The green horizontal line in this chart is GM’s marginal earnings per share point. The marginal earnings schedule is constant, because this static analysis assumes there is no change in the company’s underlying capital structure or cost of goods sold. The red line in this chart is GM’s marginal cost per share point. This schedule rises sharply in recognition of the fact that the marginal cost of a share point increases. It costs more at the margin to gain the 23rd share point than the one before it – even accounting for scale and scope efficiencies.
With the phrase “natural share level” Mr. York (unknowingly) gave intuitive meaning to the point where marginal earnings equal marginal cost per share point.
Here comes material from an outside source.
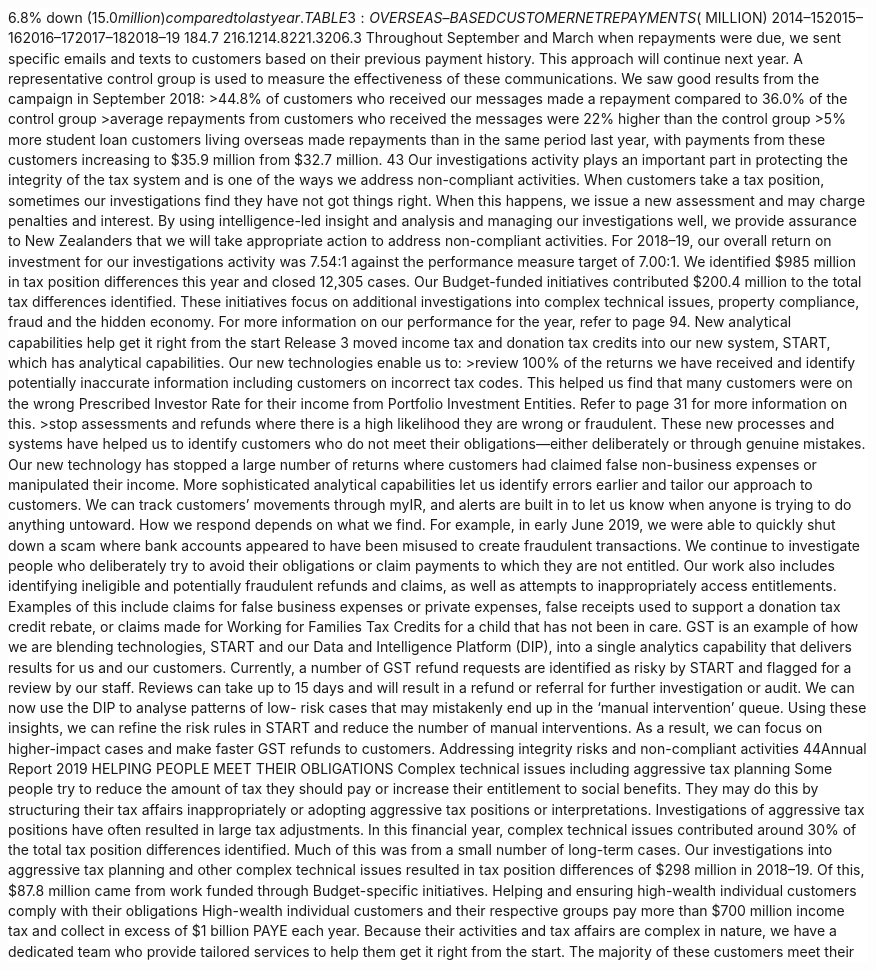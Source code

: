 6.8% down ($15.0 million) compared to last year. TABLE 3: OVERSEAS–BASED CUSTOMER NET REPAYMENTS ($ MILLION) 2014–152015–162016–172017–182018–19 184.7 216.1214.8221.3206.3 Throughout September and March when repayments were due, we sent specific emails and texts to customers based on their previous payment history. This approach will continue next year. A representative control group is used to measure the effectiveness of these communications. We saw good results from the campaign in September 2018: >44.8% of customers who received our messages made a repayment compared to 36.0% of the control group >average repayments from customers who received the messages were 22% higher than the control group >5% more student loan customers living overseas made repayments than in the same period last year, with payments from these customers increasing to $35.9 million from $32.7 million. 43 Our investigations activity plays an important part in protecting the integrity of the tax system and is one of the ways we address non-compliant activities. When customers take a tax position, sometimes our investigations find they have not got things right. When this happens, we issue a new assessment and may charge penalties and interest. By using intelligence-led insight and analysis and managing our investigations well, we provide assurance to New Zealanders that we will take appropriate action to address non-compliant activities. For 2018–19, our overall return on investment for our investigations activity was $7.54:$1 against the performance measure target of $7.00:$1. We identified $985 million in tax position differences this year and closed 12,305 cases. Our Budget-funded initiatives contributed $200.4 million to the total tax differences identified. These initiatives focus on additional investigations into complex technical issues, property compliance, fraud and the hidden economy. For more information on our performance for the year, refer to page 94. New analytical capabilities help get it right from the start Release 3 moved income tax and donation tax credits into our new system, START, which has analytical capabilities. Our new technologies enable us to: >review 100% of the returns we have received and identify potentially inaccurate information including customers on incorrect tax codes. This helped us find that many customers were on the wrong Prescribed Investor Rate for their income from Portfolio Investment Entities. Refer to page 31 for more information on this. >stop assessments and refunds where there is a high likelihood they are wrong or fraudulent. These new processes and systems have helped us to identify customers who do not meet their obligations—either deliberately or through genuine mistakes. Our new technology has stopped a large number of returns where customers had claimed false non-business expenses or manipulated their income. More sophisticated analytical capabilities let us identify errors earlier and tailor our approach to customers. We can track customers’ movements through myIR, and alerts are built in to let us know when anyone is trying to do anything untoward. How we respond depends on what we find. For example, in early June 2019, we were able to quickly shut down a scam where bank accounts appeared to have been misused to create fraudulent transactions. We continue to investigate people who deliberately try to avoid their obligations or claim payments to which they are not entitled. Our work also includes identifying ineligible and potentially fraudulent refunds and claims, as well as attempts to inappropriately access entitlements. Examples of this include claims for false business expenses or private expenses, false receipts used to support a donation tax credit rebate, or claims made for Working for Families Tax Credits for a child that has not been in care. GST is an example of how we are blending technologies, START and our Data and Intelligence Platform (DIP), into a single analytics capability that delivers results for us and our customers. Currently, a number of GST refund requests are identified as risky by START and flagged for a review by our staff. Reviews can take up to 15 days and will result in a refund or referral for further investigation or audit. We can now use the DIP to analyse patterns of low- risk cases that may mistakenly end up in the ‘manual intervention’ queue. Using these insights, we can refine the risk rules in START and reduce the number of manual interventions. As a result, we can focus on higher-impact cases and make faster GST refunds to customers. Addressing integrity risks and non-compliant activities 44Annual Report 2019 HELPING PEOPLE MEET THEIR OBLIGATIONS Complex technical issues including aggressive tax planning Some people try to reduce the amount of tax they should pay or increase their entitlement to social benefits. They may do this by structuring their tax affairs inappropriately or adopting aggressive tax positions or interpretations. Investigations of aggressive tax positions have often resulted in large tax adjustments. In this financial year, complex technical issues contributed around 30% of the total tax position differences identified. Much of this was from a small number of long-term cases. Our investigations into aggressive tax planning and other complex technical issues resulted in tax position differences of $298 million in 2018–19. Of this, $87.8 million came from work funded through Budget-specific initiatives. Helping and ensuring high-wealth individual customers comply with their obligations High-wealth individual customers and their respective groups pay more than $700 million income tax and collect in excess of $1 billion PAYE each year. Because their activities and tax affairs are complex in nature, we have a dedicated team who provide tailored services to help them get it right from the start. The majority of these customers meet their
Turns out that GM’s natural share is almost half its actual share of revenues.
GM’s income statement clearly documents the problem. The company’s cost of goods sold in June was $36.7 billion. Its sales revenues were $38.2 billion. So, on average it cost GM nearly $0.94 to produce $1.00 in sales. This is the legacy of those fleet sales and incentive spending that Jerry York mentioned in his Bloomberg interview. Discounted fleet sales and heavy incentives largely were responsible for driving down the average revenue per vehicle almost to its manufacturing cost. In addition, GM’s spending on advertising, selling and administrative staff added a layer of enterprise marketing costs that were a little over $2 billion more than required at their natural share level of 12.7%.
GM’S BREAKEVEN SHARE LEVEL
At this period in the company’s history its natural share level and breakeven share are equivalent. This is due to its inflated capital structure and bloated cost of goods sold. This chart documents the effect of reducing administrative costs to their breakeven level.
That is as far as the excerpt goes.